The Great Bludgeoning est le premier album enregistré avec Esben « Esse » Hansen, votre nouveau chanteur. Comment s’est-il impliqué dans le groupe ?
Esse est un chic type dont le talent pour chanter et crier est évident. Il évolue dans un registre plus varié que son prédécesseur et ça sonne bien. Tu as plus de possibilités et d’opportunités quand tu as un chanteur qui sait tout faire.

L’enregistrement s’est fait dans la bonne humeur. Est-ce que ça veut dire que Tue Madsen a eu beaucoup de fil à retordre avec la bande de joyeux gaillards que vous êtes dans son studio Antfam à Aarhus ?

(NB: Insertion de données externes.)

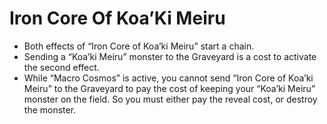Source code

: # Iron Core Of Koa’Ki Meiru

*   Both effects of “Iron Core of Koa’ki Meiru” start a chain.
*   Sending a “Koa’ki Meiru” monster to the Graveyard is a cost to activate the second effect.
*   While “Macro Cosmos” is active, you cannot send “Iron Core of Koa’ki Meiru” to the Graveyard to pay the cost of keeping your “Koa’ki Meiru” monster on the field. So you must either pay the reveal cost, or destroy the monster.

Les sessions d’enregistrement ont été très sympas, mais ça ne signifie pas pour autant que Tue ne pouvait pas nous contrôler. On se connaît depuis pas mal d’années, il sait comment on fonctionne. Pour nous, c’était comme à la maison, même que son fils courait partout en studio (rires). Tue ne voit pas d’inconvénient par exemple à ce que ma fiancée et mon enfant viennent nous rendre visite. Ça nous permet ainsi de rester à l’aise et de prendre du recul. Nous sommes un groupe très expérimenté : si nous étions vraiment si distraits en studio, Tue ne passerait pas un si bon moment à rigoler avec nous. Une fois le travail fini, lui et nous savions que c’était pour le meilleur. Jusqu’à présent, je n’ai jamais vraiment aimé être en studio mais cette fois, c’était différent, j’avoue.